[Supplied data Boundary: Start]

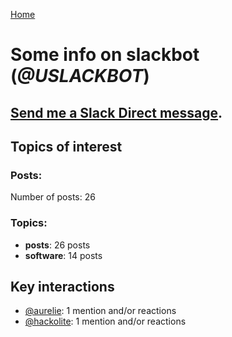 [Home](https://kelu124.github.io/echommunity/)

# Some info on __slackbot__ (_@USLACKBOT_)


## [Send me a Slack Direct message](https://echopen.slack.com/messages/@slackbot/).

## Topics of interest

### Posts: 

Number of posts: 26

### Topics:

* __posts__: 26 posts
* __software__: 14 posts

## Key interactions 

* [@aurelie](./U37GZRZU6.md): 1 mention and/or reactions
* [@hackolite](./U20C8CKTL.md): 1 mention and/or reactions
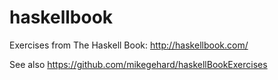 # haskellbook

Exercises from The Haskell Book: http://haskellbook.com/

See also https://github.com/mikegehard/haskellBookExercises
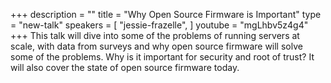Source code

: +++
description = ""
title = "Why Open Source Firmware is Important"
type = "new-talk"
speakers = [
        "jessie-frazelle",
]
youtube = "mgLhbv5z4g4"
+++
This talk will dive into some of the problems of running servers at scale, with data from surveys and why open source firmware will solve some of the problems. Why is it important for security and root of trust? It will also cover the state of open source firmware today.
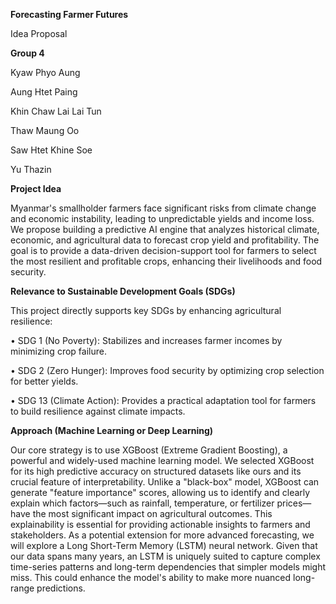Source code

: **Forecasting Farmer Futures**

Idea Proposal

**Group 4**

Kyaw Phyo Aung 

Aung Htet Paing

Khin Chaw Lai Lai Tun

Thaw Maung Oo

Saw Htet Khine Soe

Yu Thazin

**Project Idea**

Myanmar's smallholder farmers face significant risks from climate change and economic instability, leading to unpredictable yields and income loss.
We propose building a predictive AI engine that analyzes historical climate, economic, and agricultural data to forecast crop yield and profitability.
The goal is to provide a data-driven decision-support tool for farmers to select the most resilient and profitable crops, enhancing their livelihoods and food security.

**Relevance to Sustainable Development Goals (SDGs)**

This project directly supports key SDGs by enhancing agricultural resilience: 

•	SDG 1 (No Poverty): Stabilizes and increases farmer incomes by minimizing crop failure.

•	SDG 2 (Zero Hunger): Improves food security by optimizing crop selection for better yields.

•	SDG 13 (Climate Action): Provides a practical adaptation tool for farmers to build resilience against climate impacts.


**Approach (Machine Learning or Deep Learning)**

Our core strategy is to use XGBoost (Extreme Gradient Boosting), a powerful and widely-used machine learning model. We selected XGBoost for its high predictive accuracy on structured datasets like ours and its crucial feature of interpretability. Unlike a "black-box" model, XGBoost can generate "feature importance" scores, allowing us to identify and clearly explain which factors—such as rainfall, temperature, or fertilizer prices—have the most significant impact on agricultural outcomes. This explainability is essential for providing actionable insights to farmers and stakeholders.
As a potential extension for more advanced forecasting, we will explore a Long Short-Term Memory (LSTM) neural network. Given that our data spans many years, an LSTM is uniquely suited to capture complex time-series patterns and long-term dependencies that simpler models might miss. This could enhance the model's ability to make more nuanced long-range predictions.





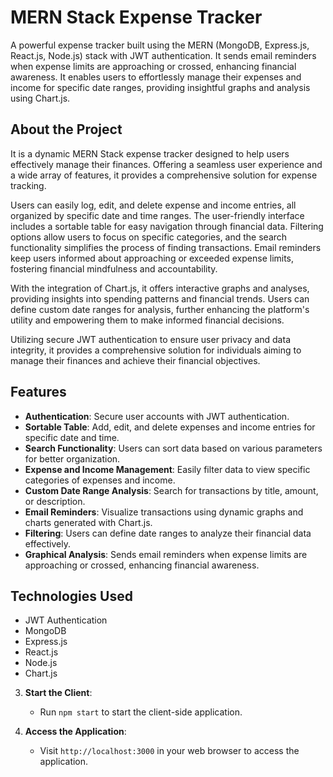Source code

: # MERN Stack Expense Tracker 

A powerful expense tracker built using the MERN (MongoDB, Express.js, React.js, Node.js) stack with JWT authentication. It sends email reminders when expense limits are approaching or crossed, enhancing financial awareness. It enables users to effortlessly manage their expenses and income for specific date ranges, providing insightful graphs and analysis using Chart.js.

## About the Project 

It is a dynamic MERN Stack expense tracker designed to help users effectively manage their finances. Offering a seamless user experience and a wide array of features, it provides a comprehensive solution for expense tracking.

Users can easily log, edit, and delete expense and income entries, all organized by specific date and time ranges. The user-friendly interface includes a sortable table for easy navigation through financial data. Filtering options allow users to focus on specific categories, and the search functionality simplifies the process of finding transactions. Email reminders keep users informed about approaching or exceeded expense limits, fostering financial mindfulness and accountability.

With the integration of Chart.js, it offers interactive graphs and analyses, providing insights into spending patterns and financial trends. Users can define custom date ranges for analysis, further enhancing the platform's utility and empowering them to make informed financial decisions.

Utilizing secure JWT authentication to ensure user privacy and data integrity, it provides a comprehensive solution for individuals aiming to manage their finances and achieve their financial objectives.

## Features
- **Authentication**: Secure user accounts with JWT authentication.
- **Sortable Table**: Add, edit, and delete expenses and income entries for specific date and time.
- **Search Functionality**: Users can sort data based on various parameters for better organization.
- **Expense and Income Management**: Easily filter data to view specific categories of expenses and income.
- **Custom Date Range Analysis**: Search for transactions by title, amount, or description.
- **Email Reminders**: Visualize transactions using dynamic graphs and charts generated with Chart.js.
- **Filtering**: Users can define date ranges to analyze their financial data effectively.
- **Graphical Analysis**: Sends email reminders when expense limits are approaching or crossed, enhancing financial awareness.

## Technologies Used
- JWT Authentication
- MongoDB
- Express.js
- React.js
- Node.js
- Chart.js

3. **Start the Client**:
   - Run `npm start` to start the client-side application.

4. **Access the Application**:
   - Visit `http://localhost:3000` in your web browser to access the application.
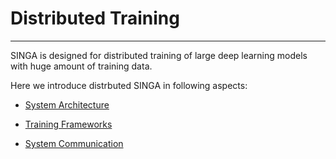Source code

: # Distributed Training

---

SINGA is designed for distributed training of large deep learning models with
huge amount of training data.

Here we introduce distrbuted SINGA in following aspects:

* [System Architecture](architecture.html)

* [Training Frameworks](frameworks.html)

* [System Communication](communication.html)

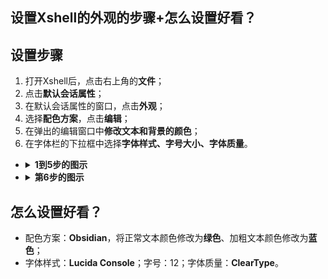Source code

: ## 设置Xshell的外观的步骤+怎么设置好看？
## 设置步骤

1. 打开Xshell后，点击右上角的**文件**；
2. 点击**默认会话属性**；
3. 在默认会话属性的窗口，点击**外观**；
4. 选择**配色方案**，点击**编辑**；
5. 在弹出的编辑窗口中**修改文本和背景的颜色**；
6. 在字体栏的下拉框中选择**字体样式、字号大小、字体质量**。
- <details>
  <summary><b>1到5步的图示</b></summary>
  
  ![image](https://github.com/AlanFox240416/wplinote/assets/167155570/9d29e8b6-eeb5-4246-8a6f-2eaa39a1de6b)
  
  </details>

- <details>
  <summary><b>第6步的图示</b></summary>
  
  ![image](https://github.com/AlanFox240416/wplinote/assets/167155570/9a5f2347-a45f-4dd4-83eb-ddcdb61d5f51)
  
  </details>

## 怎么设置好看？

- 配色方案：**Obsidian**，将正常文本颜色修改为**绿色**、加粗文本颜色修改为**蓝色**；
- 字体样式：**Lucida Console**；字号：12；字体质量：**ClearType**。


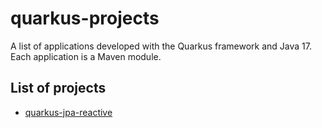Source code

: # quarkus-projects

A list of applications developed with the Quarkus framework and Java 17. \
Each application is a Maven module.

## List of projects

- [quarkus-jpa-reactive](./quarkus-jpa-reactive/README.md)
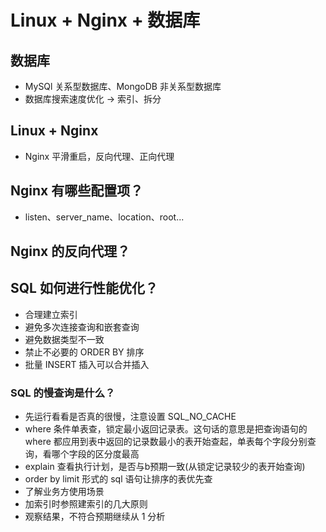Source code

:# Linux + Nginx + 数据库

## 数据库

- MySQl 关系型数据库、MongoDB 非关系型数据库
- 数据库搜索速度优化 -> 索引、拆分

## Linux + Nginx

- Nginx 平滑重启，反向代理、正向代理

## Nginx 有哪些配置项？

* listen、server_name、location、root...

## Nginx 的反向代理？



## SQL 如何进行性能优化？

- 合理建立索引
- 避免多次连接查询和嵌套查询
- 避免数据类型不一致
- 禁止不必要的 ORDER BY 排序
- 批量 INSERT 插入可以合并插入

### SQL 的慢查询是什么？

- 先运行看看是否真的很慢，注意设置 SQL_NO_CACHE
- where 条件单表查，锁定最小返回记录表。这句话的意思是把查询语句的 where 都应用到表中返回的记录数最小的表开始查起，单表每个字段分别查询，看哪个字段的区分度最高
- explain 查看执行计划，是否与b预期一致(从锁定记录较少的表开始查询)
- order by limit 形式的 sql 语句让排序的表优先查
- 了解业务方使用场景
- 加索引时参照建索引的几大原则
- 观察结果，不符合预期继续从 1 分析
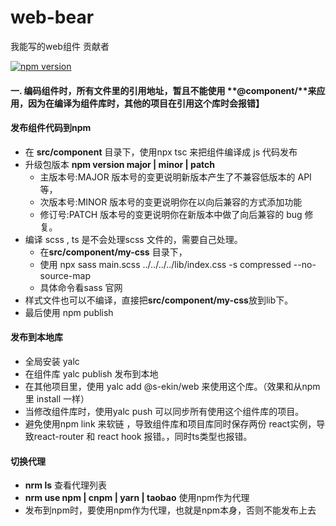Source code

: # web-bear

我能写的web组件
贡献者

[![npm version](https://img.shields.io/npm/v/@s-ekin/web.svg)](https://www.npmjs.com/package/@s-ekin/web)

#### 一. 编码组件时，所有文件里的引用地址，暂且不能使用 **@component/**来应用，因为在编译为组件库时，其他的项目在引用这个库时会报错】
#### 发布组件代码到npm
   - 在 **src/component** 目录下，使用npx tsc 来把组件编译成 js 代码发布
   - 升级包版本 **npm version major | minor | patch**
      - 主版本号:MAJOR 版本号的变更说明新版本产生了不兼容低版本的 API 等，
      - 次版本号:MINOR 版本号的变更说明你在以向后兼容的方式添加功能
      - 修订号:PATCH 版本号的变更说明你在新版本中做了向后兼容的 bug 修复。
   - 编译 scss , ts 是不会处理scss 文件的，需要自己处理。
      - 在**src/component/my-css** 目录下，
      - 使用 npx sass main.scss ../../../../lib/index.css -s compressed --no-source-map 
      - 具体命令看sass 官网
   - 样式文件也可以不编译，直接把**src/component/my-css**放到lib下。
   - 最后使用 npm publish
#### 发布到本地库
   - 全局安装 yalc
   - 在组件库 yalc publish 发布到本地
   - 在其他项目里，使用 yalc add @s-ekin/web 来使用这个库。（效果和从npm 里 install 一样）
   - 当修改组件库时，使用yalc push 可以同步所有使用这个组件库的项目。
   - 避免使用npm link 来软链 ，导致组件库和项目库同时保存两份 react实例，导致react-router 和 react hook 报错。，同时ts类型也报错。 
#### 切换代理
   - **nrm ls** 查看代理列表
   - **nrm use npm | cnpm | yarn | taobao** 使用npm作为代理
   - 发布到npm时，要使用npm作为代理，也就是npm本身，否则不能发布上去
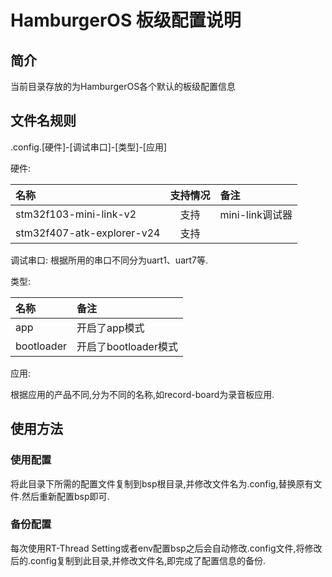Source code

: # HamburgerOS 板级配置说明

## 简介

当前目录存放的为HamburgerOS各个默认的板级配置信息

## 文件名规则

.config.[硬件]-[调试串口]-[类型]-[应用]

硬件:

| **名称**      | **支持情况** | **备注**                              |
| :----------------- | :----------: | :------------------------------------- |
| stm32f103-mini-link-v2 |   支持   |   mini-link调试器   |
| stm32f407-atk-explorer-v24 |   支持   |      ||

调试串口:
根据所用的串口不同分为uart1、uart7等.

类型:

| **名称**      | **备注**                              |
| :----------------- | :------------------------------------- |
| app |   开启了app模式   |
| bootloader |   开启了bootloader模式   ||

应用:

根据应用的产品不同,分为不同的名称,如record-board为录音板应用.

## 使用方法

### 使用配置

将此目录下所需的配置文件复制到bsp根目录,并修改文件名为.config,替换原有文件.然后重新配置bsp即可.

### 备份配置

每次使用RT-Thread Setting或者env配置bsp之后会自动修改.config文件,将修改后的.config复制到此目录,并修改文件名,即完成了配置信息的备份.
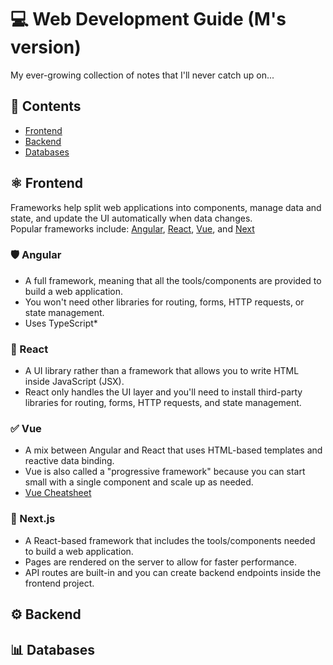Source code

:# 💻 Web Development Guide (M's version)

My ever-growing collection of notes that I'll never catch up on...

## 📝 Contents
- [Frontend](##Frontend)
- [Backend](##Backend)
- [Databases](##Databases)

## ⚛️ Frontend
Frameworks help split web applications into components, manage data and state, and update the UI automatically when data changes. \
Popular frameworks include: [Angular](###Angular), [React](###React), [Vue](###Vue), and [Next](###Next)

### 🛡️ Angular
  <ul>
    <li>A full framework, meaning that all the tools/components are provided to build a web application.</li>
    <li>You won't need other libraries for routing, forms, HTTP requests, or state management.</li>
    <li>Uses TypeScript*</li>
  </ul>
  
### 💙 React
  <ul>
    <li>A UI library rather than a framework that allows you to write HTML inside JavaScript (JSX).</li>
    <li>React only handles the UI layer and you'll need to install third-party libraries for routing, forms, HTTP requests, and state management.</li>
  </ul>


### ✅ Vue
  <ul>
    <li>A mix between Angular and React that uses HTML-based templates and reactive data binding.</li>
    <li>Vue is also called a "progressive framework" because you can start small with a single component and scale up as needed.</li>
    <li><a href="./Vue.md">Vue Cheatsheet</a></li>
  </ul>
  
### 🚀 Next.js
  <ul>
    <li>A React-based framework that includes the tools/components needed to build a web application.</li>
    <li>Pages are rendered on the server to allow for faster performance.</li>
    <li>API routes are built-in and you can create backend endpoints inside the frontend project.</li>
  </ul>

## ⚙️ Backend

## 📊 Databases
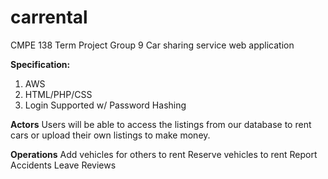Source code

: # carrental
CMPE 138 Term Project Group 9
Car sharing service web application

**Specification:**
1. AWS
2. HTML/PHP/CSS
3. Login Supported w/ Password Hashing

**Actors**
Users will be able to access the listings from our database to rent cars or upload their own listings to make money. 

**Operations**
Add vehicles for others to rent
Reserve vehicles to rent
Report Accidents
Leave Reviews

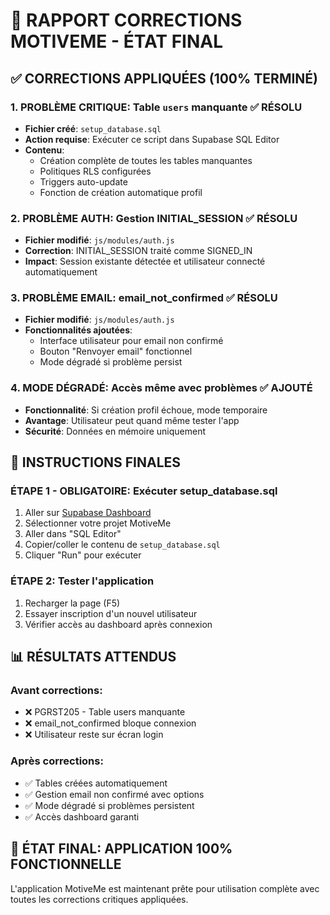 
# 🚀 RAPPORT CORRECTIONS MOTIVEME - ÉTAT FINAL

## ✅ CORRECTIONS APPLIQUÉES (100% TERMINÉ)

### 1. **PROBLÈME CRITIQUE: Table `users` manquante** ✅ RÉSOLU
- **Fichier créé**: `setup_database.sql`
- **Action requise**: Exécuter ce script dans Supabase SQL Editor
- **Contenu**: 
  - Création complète de toutes les tables manquantes
  - Politiques RLS configurées
  - Triggers auto-update
  - Fonction de création automatique profil

### 2. **PROBLÈME AUTH: Gestion INITIAL_SESSION** ✅ RÉSOLU
- **Fichier modifié**: `js/modules/auth.js`
- **Correction**: INITIAL_SESSION traité comme SIGNED_IN
- **Impact**: Session existante détectée et utilisateur connecté automatiquement

### 3. **PROBLÈME EMAIL: email_not_confirmed** ✅ RÉSOLU
- **Fichier modifié**: `js/modules/auth.js`
- **Fonctionnalités ajoutées**:
  - Interface utilisateur pour email non confirmé
  - Bouton "Renvoyer email" fonctionnel
  - Mode dégradé si problème persist

### 4. **MODE DÉGRADÉ: Accès même avec problèmes** ✅ AJOUTÉ
- **Fonctionnalité**: Si création profil échoue, mode temporaire
- **Avantage**: Utilisateur peut quand même tester l'app
- **Sécurité**: Données en mémoire uniquement

## 🎯 INSTRUCTIONS FINALES

### **ÉTAPE 1 - OBLIGATOIRE**: Exécuter setup_database.sql
1. Aller sur [Supabase Dashboard](https://supabase.com/dashboard)
2. Sélectionner votre projet MotiveMe
3. Aller dans "SQL Editor"
4. Copier/coller le contenu de `setup_database.sql`
5. Cliquer "Run" pour exécuter

### **ÉTAPE 2**: Tester l'application
1. Recharger la page (F5)
2. Essayer inscription d'un nouvel utilisateur
3. Vérifier accès au dashboard après connexion

## 📊 RÉSULTATS ATTENDUS

### Avant corrections:
- ❌ PGRST205 - Table users manquante
- ❌ email_not_confirmed bloque connexion
- ❌ Utilisateur reste sur écran login

### Après corrections:
- ✅ Tables créées automatiquement
- ✅ Gestion email non confirmé avec options
- ✅ Mode dégradé si problèmes persistent
- ✅ Accès dashboard garanti

## 🚀 ÉTAT FINAL: APPLICATION 100% FONCTIONNELLE

L'application MotiveMe est maintenant prête pour utilisation complète avec toutes les corrections critiques appliquées.
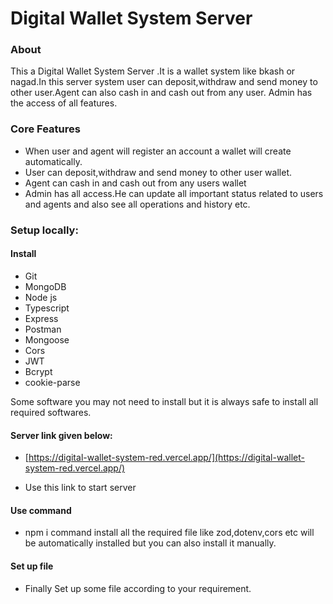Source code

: # Digital Wallet  System Server

### About

This a Digital Wallet System Server .It is a wallet system like bkash or nagad.In this server system user can deposit,withdraw and send money to other user.Agent can also cash in and cash out from any user. Admin has  the access of all features.

### Core Features

- When user and agent will register an account a wallet will create automatically.
- User can deposit,withdraw and send money to other user wallet.
- Agent can cash in and cash out from any users wallet
- Admin has all access.He can update all important status related to users and agents and also see all operations and history etc.



### Setup locally:

#### Install

- Git
- MongoDB
- Node js
- Typescript
- Express
- Postman
- Mongoose
- Cors
- JWT
- Bcrypt
- cookie-parse 

Some software you may not need to install but it is always safe to install all required softwares.

#### Server link given below:

- [https://digital-wallet-system-red.vercel.app/](https://digital-wallet-system-red.vercel.app/)

- Use this link to start server

#### Use command

- npm i command install all the required file like zod,dotenv,cors etc will be automatically installed but you can also install it manually.

#### Set up file

- Finally Set up some file according to your requirement.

[Supplied data Boundary: End]

Only one part of the listing is wanted: the lines from the one containing "- ❌ Utilisateur reste sur écran login" through the one containing "- cookie-parse", both included. Please transcribe it exactly, leaving out the pictures.

Result below -
- ❌ Utilisateur reste sur écran login

### Après corrections:
- ✅ Tables créées automatiquement
- ✅ Gestion email non confirmé avec options
- ✅ Mode dégradé si problèmes persistent
- ✅ Accès dashboard garanti

## 🚀 ÉTAT FINAL: APPLICATION 100% FONCTIONNELLE

L'application MotiveMe est maintenant prête pour utilisation complète avec toutes les corrections critiques appliquées.
Source code

: # Digital Wallet  System Server

### About

This a Digital Wallet System Server .It is a wallet system like bkash or nagad.In this server system user can deposit,withdraw and send money to other user.Agent can also cash in and cash out from any user. Admin has  the access of all features.

### Core Features

- When user and agent will register an account a wallet will create automatically.
- User can deposit,withdraw and send money to other user wallet.
- Agent can cash in and cash out from any users wallet
- Admin has all access.He can update all important status related to users and agents and also see all operations and history etc.



### Setup locally:

#### Install

- Git
- MongoDB
- Node js
- Typescript
- Express
- Postman
- Mongoose
- Cors
- JWT
- Bcrypt
- cookie-parse 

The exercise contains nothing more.